Counting the cost of mistakes in healthcare – human, financial and political

The scale of the financial provision required for clinical negligence claims, in particular birth injuries, brought against the NHS, has hit the headlines again. For 2019/2020, NHS Resolution needs to collect £718.7 million from its member trusts, just to pay out on maternity cases.

The big numbers referenced by the BBC recently following a Freedom of Information Act request are in fact, readily available to view on the NHS Resolution website, as are the positive steps it is taking to ensure that the biggest claims, i.e. adverse birth outcomes are reported and investigated early, with incentives for trusts to ensure that learning is identified and implemented.
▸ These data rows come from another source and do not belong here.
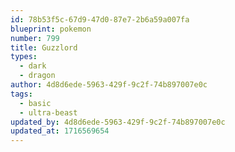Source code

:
 ```yaml
---
id: 78b53f5c-67d9-47d0-87e7-2b6a59a007fa
blueprint: pokemon
number: 799
title: Guzzlord
types:
  - dark
  - dragon
author: 4d8d6ede-5963-429f-9c2f-74b897007e0c
tags:
  - basic
  - ultra-beast
updated_by: 4d8d6ede-5963-429f-9c2f-74b897007e0c
updated_at: 1716569654
---
```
All cases are reviewed from a patient safety perspective; with the aim to reduce risk of recurrence and thereby the number of claims.

The factors that drive claims are multiple and varied and for those ‘in the business’ (whether instigating, advising or defending) it is recognised that improvement cannot come fast enough. An avoidable clinical error, blighting not only a patient’s life but that of their family, friends and colleagues as well as that of the healthcare team that were involved in the adverse incident warrants a response which is prompt, fair and transparent achieving a resolution which also reduces the scope for repetition.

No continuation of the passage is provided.